Learn an awesome new trick on how to Dehaze your photo with way better results. The Dehaze adjustment in the Camera Raw Filter helps reduce haze and restore the contrast in your photo but a lot of times, it doesn’t look that great. In this tutorial, I’ll show how you can trick Photoshop into giving you better results with the Dehaze adjustment.
Problems with the Dehaze
When Adobe released the Dehaze adjustment, everyone was amazed with amount of details it can restore. It’s easy to use and works quite well. But if you push the settings too high, you’ll get lots of color artifacts and worst of all, you’ll get this ugly glowing halo effect around high contrast areas.
Recently I did a review video on a Photoshop alternative called Affinity Photo and I found out that their Dehaze tool gave better results and it looked way more natural than Photoshop. And it looked more natural simply because there was less halos overall.

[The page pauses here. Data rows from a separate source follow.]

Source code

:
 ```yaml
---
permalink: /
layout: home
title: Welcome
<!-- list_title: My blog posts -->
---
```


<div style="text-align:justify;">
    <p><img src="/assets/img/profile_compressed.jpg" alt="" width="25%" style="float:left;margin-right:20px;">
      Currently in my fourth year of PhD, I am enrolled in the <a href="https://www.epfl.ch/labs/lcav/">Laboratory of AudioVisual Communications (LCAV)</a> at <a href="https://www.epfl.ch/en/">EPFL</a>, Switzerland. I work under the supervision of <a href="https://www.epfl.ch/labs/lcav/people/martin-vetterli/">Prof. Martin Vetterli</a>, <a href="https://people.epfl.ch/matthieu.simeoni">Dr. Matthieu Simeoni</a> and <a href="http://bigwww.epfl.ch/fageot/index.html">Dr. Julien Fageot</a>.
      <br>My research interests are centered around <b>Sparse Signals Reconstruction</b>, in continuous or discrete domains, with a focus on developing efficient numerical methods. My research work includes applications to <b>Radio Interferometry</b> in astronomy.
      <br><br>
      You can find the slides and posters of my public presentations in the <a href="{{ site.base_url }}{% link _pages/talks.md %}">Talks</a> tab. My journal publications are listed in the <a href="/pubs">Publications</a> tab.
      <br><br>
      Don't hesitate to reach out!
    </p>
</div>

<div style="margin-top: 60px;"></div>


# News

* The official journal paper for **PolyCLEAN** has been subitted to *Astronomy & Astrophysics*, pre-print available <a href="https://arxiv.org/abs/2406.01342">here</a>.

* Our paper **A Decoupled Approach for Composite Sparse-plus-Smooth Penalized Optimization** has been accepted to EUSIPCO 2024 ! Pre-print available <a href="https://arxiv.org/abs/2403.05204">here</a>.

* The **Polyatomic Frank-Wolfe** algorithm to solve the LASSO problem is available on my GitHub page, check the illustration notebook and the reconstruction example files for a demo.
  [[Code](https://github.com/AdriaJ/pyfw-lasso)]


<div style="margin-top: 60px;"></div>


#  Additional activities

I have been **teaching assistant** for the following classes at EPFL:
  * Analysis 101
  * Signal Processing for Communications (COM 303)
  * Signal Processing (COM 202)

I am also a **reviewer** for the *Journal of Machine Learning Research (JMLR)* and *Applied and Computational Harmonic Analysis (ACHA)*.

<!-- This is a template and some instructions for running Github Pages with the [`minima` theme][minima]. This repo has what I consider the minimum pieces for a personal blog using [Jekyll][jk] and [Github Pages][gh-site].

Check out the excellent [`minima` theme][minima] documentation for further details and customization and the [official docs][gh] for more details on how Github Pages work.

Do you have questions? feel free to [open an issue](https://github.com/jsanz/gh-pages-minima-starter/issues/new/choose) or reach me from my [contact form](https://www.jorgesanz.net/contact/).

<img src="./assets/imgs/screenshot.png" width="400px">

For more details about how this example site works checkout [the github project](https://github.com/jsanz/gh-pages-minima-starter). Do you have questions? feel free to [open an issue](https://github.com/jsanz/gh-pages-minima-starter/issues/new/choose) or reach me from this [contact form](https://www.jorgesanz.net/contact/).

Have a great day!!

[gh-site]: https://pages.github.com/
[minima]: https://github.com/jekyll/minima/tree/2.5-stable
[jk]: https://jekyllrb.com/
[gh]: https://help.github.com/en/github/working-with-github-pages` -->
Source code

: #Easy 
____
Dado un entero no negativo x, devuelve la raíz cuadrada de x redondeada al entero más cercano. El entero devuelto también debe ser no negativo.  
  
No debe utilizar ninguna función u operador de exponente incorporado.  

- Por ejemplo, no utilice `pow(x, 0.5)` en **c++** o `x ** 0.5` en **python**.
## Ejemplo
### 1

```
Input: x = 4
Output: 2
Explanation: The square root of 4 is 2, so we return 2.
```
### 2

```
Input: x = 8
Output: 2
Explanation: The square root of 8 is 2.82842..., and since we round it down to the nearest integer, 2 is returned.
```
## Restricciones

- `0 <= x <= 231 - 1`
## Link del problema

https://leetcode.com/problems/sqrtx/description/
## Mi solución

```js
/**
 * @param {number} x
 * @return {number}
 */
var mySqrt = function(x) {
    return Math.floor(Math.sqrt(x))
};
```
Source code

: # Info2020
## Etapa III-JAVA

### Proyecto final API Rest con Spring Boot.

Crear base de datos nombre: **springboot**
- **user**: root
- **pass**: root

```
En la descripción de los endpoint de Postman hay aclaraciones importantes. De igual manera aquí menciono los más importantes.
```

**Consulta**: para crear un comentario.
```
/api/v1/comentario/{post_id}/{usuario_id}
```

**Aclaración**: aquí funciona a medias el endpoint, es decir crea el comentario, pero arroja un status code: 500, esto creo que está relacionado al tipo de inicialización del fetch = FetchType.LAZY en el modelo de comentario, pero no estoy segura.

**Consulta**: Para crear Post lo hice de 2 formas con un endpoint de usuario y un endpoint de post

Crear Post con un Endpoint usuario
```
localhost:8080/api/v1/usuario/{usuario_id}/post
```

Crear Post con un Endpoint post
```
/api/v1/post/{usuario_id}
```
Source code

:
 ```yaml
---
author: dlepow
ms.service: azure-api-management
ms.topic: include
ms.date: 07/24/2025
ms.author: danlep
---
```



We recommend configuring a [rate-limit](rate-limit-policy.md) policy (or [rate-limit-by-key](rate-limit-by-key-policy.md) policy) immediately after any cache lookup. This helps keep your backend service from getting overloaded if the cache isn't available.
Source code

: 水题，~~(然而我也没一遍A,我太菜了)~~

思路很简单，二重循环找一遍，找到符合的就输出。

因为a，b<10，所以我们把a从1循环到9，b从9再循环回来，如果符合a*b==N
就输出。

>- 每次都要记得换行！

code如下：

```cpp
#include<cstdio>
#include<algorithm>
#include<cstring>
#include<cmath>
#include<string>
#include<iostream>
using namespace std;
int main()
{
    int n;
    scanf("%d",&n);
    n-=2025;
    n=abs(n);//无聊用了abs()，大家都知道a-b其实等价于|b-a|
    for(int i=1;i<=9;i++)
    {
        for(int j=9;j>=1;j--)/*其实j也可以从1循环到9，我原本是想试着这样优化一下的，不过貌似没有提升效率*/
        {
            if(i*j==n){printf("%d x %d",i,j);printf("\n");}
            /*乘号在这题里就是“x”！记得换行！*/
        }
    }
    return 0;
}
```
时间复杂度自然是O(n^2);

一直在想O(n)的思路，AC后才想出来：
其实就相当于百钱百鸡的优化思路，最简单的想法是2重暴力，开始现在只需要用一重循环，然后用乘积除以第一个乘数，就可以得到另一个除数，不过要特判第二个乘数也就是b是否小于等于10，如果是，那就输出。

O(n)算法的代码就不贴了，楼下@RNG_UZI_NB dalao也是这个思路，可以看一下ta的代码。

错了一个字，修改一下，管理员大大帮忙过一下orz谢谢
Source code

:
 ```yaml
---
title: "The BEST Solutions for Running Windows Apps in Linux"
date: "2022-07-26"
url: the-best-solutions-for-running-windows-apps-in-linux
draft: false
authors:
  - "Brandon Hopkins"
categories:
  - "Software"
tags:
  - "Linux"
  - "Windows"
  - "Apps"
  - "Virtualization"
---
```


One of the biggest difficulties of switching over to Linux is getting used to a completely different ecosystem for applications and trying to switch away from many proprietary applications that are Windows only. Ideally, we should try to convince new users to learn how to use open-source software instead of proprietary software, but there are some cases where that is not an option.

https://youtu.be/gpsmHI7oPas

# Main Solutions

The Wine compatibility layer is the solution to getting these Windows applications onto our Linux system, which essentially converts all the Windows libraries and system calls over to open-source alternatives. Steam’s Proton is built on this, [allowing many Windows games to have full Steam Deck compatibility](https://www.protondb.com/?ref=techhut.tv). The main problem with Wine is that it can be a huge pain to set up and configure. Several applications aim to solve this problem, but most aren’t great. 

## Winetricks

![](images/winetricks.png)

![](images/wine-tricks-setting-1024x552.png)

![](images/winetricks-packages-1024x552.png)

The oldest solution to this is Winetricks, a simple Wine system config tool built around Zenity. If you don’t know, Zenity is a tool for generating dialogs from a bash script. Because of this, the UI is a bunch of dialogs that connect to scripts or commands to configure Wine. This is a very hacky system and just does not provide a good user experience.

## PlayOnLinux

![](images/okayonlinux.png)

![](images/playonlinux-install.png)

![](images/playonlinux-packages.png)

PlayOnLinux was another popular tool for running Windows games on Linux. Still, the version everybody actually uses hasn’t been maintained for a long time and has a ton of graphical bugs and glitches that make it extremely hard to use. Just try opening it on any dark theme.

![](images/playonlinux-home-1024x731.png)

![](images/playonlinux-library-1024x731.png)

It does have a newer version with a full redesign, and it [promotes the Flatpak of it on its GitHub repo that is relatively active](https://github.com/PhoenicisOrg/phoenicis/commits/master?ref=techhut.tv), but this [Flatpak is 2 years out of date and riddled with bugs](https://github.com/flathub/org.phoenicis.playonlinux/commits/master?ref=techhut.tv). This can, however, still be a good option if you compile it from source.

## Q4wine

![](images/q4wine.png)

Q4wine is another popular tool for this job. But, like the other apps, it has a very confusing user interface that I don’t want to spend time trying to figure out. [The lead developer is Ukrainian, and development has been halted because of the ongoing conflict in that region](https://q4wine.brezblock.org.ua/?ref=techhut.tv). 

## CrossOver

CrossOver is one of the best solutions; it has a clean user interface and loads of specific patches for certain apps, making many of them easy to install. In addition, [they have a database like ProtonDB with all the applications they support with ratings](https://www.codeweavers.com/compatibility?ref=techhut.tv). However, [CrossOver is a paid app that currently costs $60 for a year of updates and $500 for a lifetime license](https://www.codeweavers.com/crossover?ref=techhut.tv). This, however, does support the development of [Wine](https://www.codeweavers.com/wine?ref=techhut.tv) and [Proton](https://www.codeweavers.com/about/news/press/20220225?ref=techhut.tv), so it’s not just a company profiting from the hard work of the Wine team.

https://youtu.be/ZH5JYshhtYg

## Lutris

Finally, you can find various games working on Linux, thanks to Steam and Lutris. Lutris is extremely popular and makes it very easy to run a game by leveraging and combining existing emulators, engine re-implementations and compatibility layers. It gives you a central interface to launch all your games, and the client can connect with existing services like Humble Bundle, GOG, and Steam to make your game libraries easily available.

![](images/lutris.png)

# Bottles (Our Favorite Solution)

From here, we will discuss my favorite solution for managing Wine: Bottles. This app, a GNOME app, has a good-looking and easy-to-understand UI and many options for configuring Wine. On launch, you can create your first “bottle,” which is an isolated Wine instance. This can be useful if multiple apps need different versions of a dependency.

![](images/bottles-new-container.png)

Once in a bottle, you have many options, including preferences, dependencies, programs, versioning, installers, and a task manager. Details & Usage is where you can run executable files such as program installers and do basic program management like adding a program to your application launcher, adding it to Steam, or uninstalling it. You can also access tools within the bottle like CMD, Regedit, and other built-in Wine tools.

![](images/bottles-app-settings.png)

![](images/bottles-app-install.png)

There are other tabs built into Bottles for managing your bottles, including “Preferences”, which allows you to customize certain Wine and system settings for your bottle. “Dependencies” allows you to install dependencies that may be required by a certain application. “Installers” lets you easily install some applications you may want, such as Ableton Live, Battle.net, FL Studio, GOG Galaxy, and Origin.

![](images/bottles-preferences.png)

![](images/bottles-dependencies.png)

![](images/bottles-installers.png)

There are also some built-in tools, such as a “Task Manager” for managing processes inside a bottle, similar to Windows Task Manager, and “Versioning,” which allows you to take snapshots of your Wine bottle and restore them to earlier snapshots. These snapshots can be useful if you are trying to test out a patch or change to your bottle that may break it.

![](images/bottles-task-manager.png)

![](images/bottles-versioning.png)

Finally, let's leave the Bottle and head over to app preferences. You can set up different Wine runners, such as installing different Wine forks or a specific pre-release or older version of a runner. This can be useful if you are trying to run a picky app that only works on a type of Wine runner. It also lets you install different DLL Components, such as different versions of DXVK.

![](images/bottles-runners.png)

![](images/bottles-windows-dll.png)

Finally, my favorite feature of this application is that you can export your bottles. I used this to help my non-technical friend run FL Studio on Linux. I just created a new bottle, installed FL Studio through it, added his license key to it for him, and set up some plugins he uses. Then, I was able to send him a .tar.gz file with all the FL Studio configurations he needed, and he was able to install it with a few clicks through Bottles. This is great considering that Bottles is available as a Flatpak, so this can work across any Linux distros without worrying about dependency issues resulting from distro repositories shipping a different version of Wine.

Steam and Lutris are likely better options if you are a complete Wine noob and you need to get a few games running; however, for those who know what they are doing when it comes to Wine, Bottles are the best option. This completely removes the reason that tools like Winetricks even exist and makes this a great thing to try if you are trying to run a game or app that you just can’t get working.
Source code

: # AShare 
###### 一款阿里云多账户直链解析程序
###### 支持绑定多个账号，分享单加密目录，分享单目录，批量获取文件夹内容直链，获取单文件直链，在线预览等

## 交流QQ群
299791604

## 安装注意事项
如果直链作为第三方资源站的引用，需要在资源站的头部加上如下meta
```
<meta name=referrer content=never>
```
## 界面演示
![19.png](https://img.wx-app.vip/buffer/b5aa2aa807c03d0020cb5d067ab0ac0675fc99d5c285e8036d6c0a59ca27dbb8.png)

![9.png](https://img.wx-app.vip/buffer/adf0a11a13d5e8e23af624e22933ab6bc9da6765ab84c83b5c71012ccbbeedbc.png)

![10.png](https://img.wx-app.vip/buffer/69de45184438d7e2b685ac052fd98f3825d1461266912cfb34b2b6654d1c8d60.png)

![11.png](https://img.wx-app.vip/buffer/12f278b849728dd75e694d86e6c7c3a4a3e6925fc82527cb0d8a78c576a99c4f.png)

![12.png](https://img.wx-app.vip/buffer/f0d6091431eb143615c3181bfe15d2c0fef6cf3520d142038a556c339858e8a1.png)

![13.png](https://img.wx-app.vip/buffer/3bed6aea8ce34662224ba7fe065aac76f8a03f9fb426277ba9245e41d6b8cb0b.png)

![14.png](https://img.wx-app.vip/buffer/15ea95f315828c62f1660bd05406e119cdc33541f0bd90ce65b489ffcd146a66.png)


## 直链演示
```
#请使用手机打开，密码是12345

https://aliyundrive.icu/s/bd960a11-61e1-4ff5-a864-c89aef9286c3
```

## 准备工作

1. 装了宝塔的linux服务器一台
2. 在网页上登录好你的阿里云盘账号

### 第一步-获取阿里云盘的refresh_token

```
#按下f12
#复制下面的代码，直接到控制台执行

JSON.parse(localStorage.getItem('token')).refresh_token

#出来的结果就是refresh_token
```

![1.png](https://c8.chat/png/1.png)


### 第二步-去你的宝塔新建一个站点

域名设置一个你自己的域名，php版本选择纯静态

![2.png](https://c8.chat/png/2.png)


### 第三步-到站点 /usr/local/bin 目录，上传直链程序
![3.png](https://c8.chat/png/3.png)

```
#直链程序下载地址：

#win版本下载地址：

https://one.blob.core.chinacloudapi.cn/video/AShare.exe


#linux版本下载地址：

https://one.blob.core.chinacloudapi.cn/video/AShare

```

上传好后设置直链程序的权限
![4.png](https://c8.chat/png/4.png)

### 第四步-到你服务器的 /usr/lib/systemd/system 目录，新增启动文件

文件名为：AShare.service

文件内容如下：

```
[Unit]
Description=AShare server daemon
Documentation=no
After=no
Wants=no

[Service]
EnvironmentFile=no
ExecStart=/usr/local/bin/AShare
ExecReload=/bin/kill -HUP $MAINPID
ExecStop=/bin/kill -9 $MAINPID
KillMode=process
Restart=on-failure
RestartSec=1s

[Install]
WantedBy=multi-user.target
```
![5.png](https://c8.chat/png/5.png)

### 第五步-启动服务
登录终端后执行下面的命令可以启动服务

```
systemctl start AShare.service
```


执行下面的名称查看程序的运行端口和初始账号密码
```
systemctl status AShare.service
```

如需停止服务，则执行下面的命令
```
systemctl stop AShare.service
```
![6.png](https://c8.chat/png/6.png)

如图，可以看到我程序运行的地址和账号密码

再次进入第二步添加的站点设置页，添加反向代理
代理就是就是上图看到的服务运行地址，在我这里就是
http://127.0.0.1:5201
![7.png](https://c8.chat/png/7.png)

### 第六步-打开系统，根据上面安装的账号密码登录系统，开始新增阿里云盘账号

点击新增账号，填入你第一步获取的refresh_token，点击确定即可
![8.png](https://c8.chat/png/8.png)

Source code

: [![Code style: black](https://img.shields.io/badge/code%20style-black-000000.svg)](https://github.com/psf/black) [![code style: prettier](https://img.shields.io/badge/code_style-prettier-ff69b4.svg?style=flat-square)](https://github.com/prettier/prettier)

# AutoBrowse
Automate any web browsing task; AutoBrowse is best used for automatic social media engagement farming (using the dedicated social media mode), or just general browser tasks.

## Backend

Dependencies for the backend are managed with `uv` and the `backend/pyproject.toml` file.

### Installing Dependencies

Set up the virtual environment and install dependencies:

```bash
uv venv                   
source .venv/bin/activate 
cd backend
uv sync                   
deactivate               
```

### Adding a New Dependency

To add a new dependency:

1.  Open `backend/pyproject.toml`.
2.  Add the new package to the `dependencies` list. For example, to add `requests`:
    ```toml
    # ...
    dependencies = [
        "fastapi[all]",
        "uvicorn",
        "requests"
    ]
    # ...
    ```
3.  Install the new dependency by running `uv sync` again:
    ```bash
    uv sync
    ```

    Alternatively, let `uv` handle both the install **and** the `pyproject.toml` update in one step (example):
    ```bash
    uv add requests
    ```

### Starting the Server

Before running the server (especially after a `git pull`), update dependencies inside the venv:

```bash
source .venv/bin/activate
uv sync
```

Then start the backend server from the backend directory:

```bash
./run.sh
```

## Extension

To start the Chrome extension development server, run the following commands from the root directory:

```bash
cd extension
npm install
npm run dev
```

Halo effects are typically caused when you’re doing something like luminosity masking and you blur the mask. The reason people blur the mask is to improve the details and clarity. Photoshop uses a very large blur radius for their Dehaze tool which make the transitions more gradual and safer, but as a result, you can sometimes get these huge halos around high contrast areas.
So I had a thought… can you trick Photoshop into using a lower radius setting to get rid of the halos? The answer is yes and it’s surprisingly easy.
The New Dehaze Trick
Here’s how to perform the trick. Start by pressing Ctrl/Cmd+J to duplicate the layer. Before we apply the Dehaze filter, go to Image > Canvas Size. Set the width and height to 200% or larger. I usually like to start off with 400%. The larger your document size is, the less halos you’ll see.
Now that our document size is larger, we can use the Dehaze tool. You can find this by going to Filter > Camera Raw Filter. If you get an error saying that your document is too large for the Camera Raw Filter, then undo, go back to the Canvas Size tool, and use a lower size setting. The Camera Raw Filter can only process files up to around 500 megapixels.
In the Camera Raw Filter, go to the Effects tab then adjust the Dehaze setting. I’ll set mine to the strongest setting so that you can see the results easier. Click OK to apply the settings. Keep in mind that your document size is huge, it’s several times larger than the original size so it might take awhile to process.
Once it’s done, you can crop it back down to the proper size. A quick way to do this is to go to Image > Trim. The default settings are fine so just click OK and it’ll automatically trim your document back to the proper size.
Congratulations. You just learned how to trick Photoshop to get better results out of the Dehaze adjustment. As you can see, the results look so much better eventhough we’re maxing out the setting. There’s not really any noticeable halos and there’s less color artifacts. So whenever you or someone you know can’t get good results out of the Dehaze tool, try using this trick instead.